Extracted data.
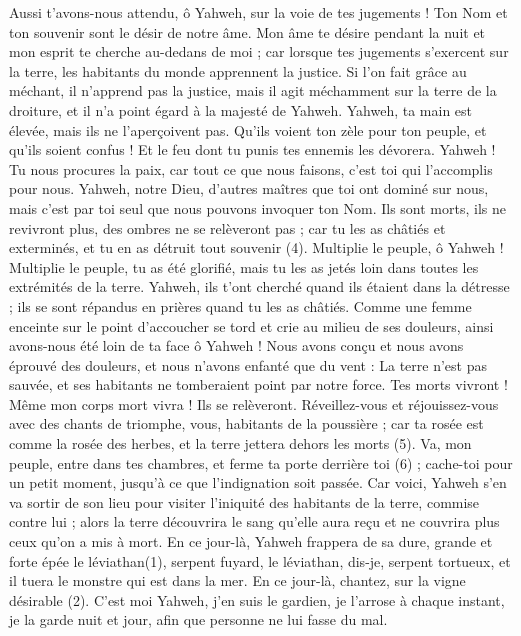 \begin{multicols}{2}
Aussi t'avons-nous attendu, ô Yahweh, sur la voie de tes jugements ! Ton Nom et ton souvenir sont le désir de notre âme.
Mon âme te désire pendant la nuit et mon esprit te cherche au-dedans de moi ; car lorsque tes jugements s’exercent sur la terre, les habitants du monde apprennent la justice.
Si l’on fait grâce au méchant, il n’apprend pas la justice, mais il agit méchamment sur la terre de la droiture, et il n’a point égard à la majesté de Yahweh.
Yahweh, ta main est élevée, mais ils ne l’aperçoivent pas. Qu’ils voient ton zèle pour ton peuple, et qu’ils soient confus ! Et le feu dont tu punis tes ennemis les dévorera.
Yahweh ! Tu nous procures la paix, car tout ce que nous faisons, c’est toi qui l’accomplis pour nous.
Yahweh, notre Dieu, d'autres maîtres que toi ont dominé sur nous, mais c'est par toi seul que nous pouvons invoquer ton Nom.
Ils sont morts, ils ne revivront plus, des ombres ne se relèveront pas ; car tu les as châtiés et exterminés, et tu en as détruit tout souvenir (4).
Multiplie le peuple, ô Yahweh ! Multiplie le peuple, tu as été glorifié, mais tu les as jetés loin dans toutes les extrémités de la terre.
Yahweh, ils t’ont cherché quand ils étaient dans la détresse ; ils se sont répandus en prières quand tu les as châtiés.
Comme une femme enceinte sur le point d’accoucher se tord et crie au milieu de ses douleurs, ainsi avons-nous été loin de ta face ô Yahweh !
Nous avons conçu et nous avons éprouvé des douleurs, et nous n’avons enfanté que du vent : La terre n’est pas sauvée, et ses habitants ne tomberaient point par notre force.
Tes morts vivront ! Même mon corps mort vivra ! Ils se relèveront. Réveillez-vous et réjouissez-vous avec des chants de triomphe, vous, habitants de la poussière ; car ta rosée est comme la rosée des herbes, et la terre jettera dehors les morts (5).
Va, mon peuple, entre dans tes chambres, et ferme ta porte derrière toi (6) ; cache-toi pour un petit moment, jusqu’à ce que l'indignation soit passée.
Car voici, Yahweh s'en va sortir de son lieu pour visiter l'iniquité des habitants de la terre, commise contre lui ; alors la terre découvrira le sang qu'elle aura reçu et ne couvrira plus ceux qu'on a mis à mort.
\VerseOne{}En ce jour-là, Yahweh frappera de sa dure, grande et forte épée le léviathan(1), serpent fuyard, le léviathan, dis-je, serpent tortueux, et il tuera le monstre qui est dans la mer.
En ce jour-là, chantez, sur la vigne désirable (2).
C'est moi Yahweh, j’en suis le gardien, je l'arrose à chaque instant, je la garde nuit et jour, afin que personne ne lui fasse du mal.

\end{multicols}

What is needed. Leave out every line above except those from the line with "Aussi t'avons-nous attendu, ô" up to and including the line with "Multiplie le peuple, ô", and copy those exactly.

Output below.
Aussi t'avons-nous attendu, ô Yahweh, sur la voie de tes jugements ! Ton Nom et ton souvenir sont le désir de notre âme.
Mon âme te désire pendant la nuit et mon esprit te cherche au-dedans de moi ; car lorsque tes jugements s’exercent sur la terre, les habitants du monde apprennent la justice.
Si l’on fait grâce au méchant, il n’apprend pas la justice, mais il agit méchamment sur la terre de la droiture, et il n’a point égard à la majesté de Yahweh.
Yahweh, ta main est élevée, mais ils ne l’aperçoivent pas. Qu’ils voient ton zèle pour ton peuple, et qu’ils soient confus ! Et le feu dont tu punis tes ennemis les dévorera.
Yahweh ! Tu nous procures la paix, car tout ce que nous faisons, c’est toi qui l’accomplis pour nous.
Yahweh, notre Dieu, d'autres maîtres que toi ont dominé sur nous, mais c'est par toi seul que nous pouvons invoquer ton Nom.
Ils sont morts, ils ne revivront plus, des ombres ne se relèveront pas ; car tu les as châtiés et exterminés, et tu en as détruit tout souvenir (4).
Multiplie le peuple, ô Yahweh ! Multiplie le peuple, tu as été glorifié, mais tu les as jetés loin dans toutes les extrémités de la terre.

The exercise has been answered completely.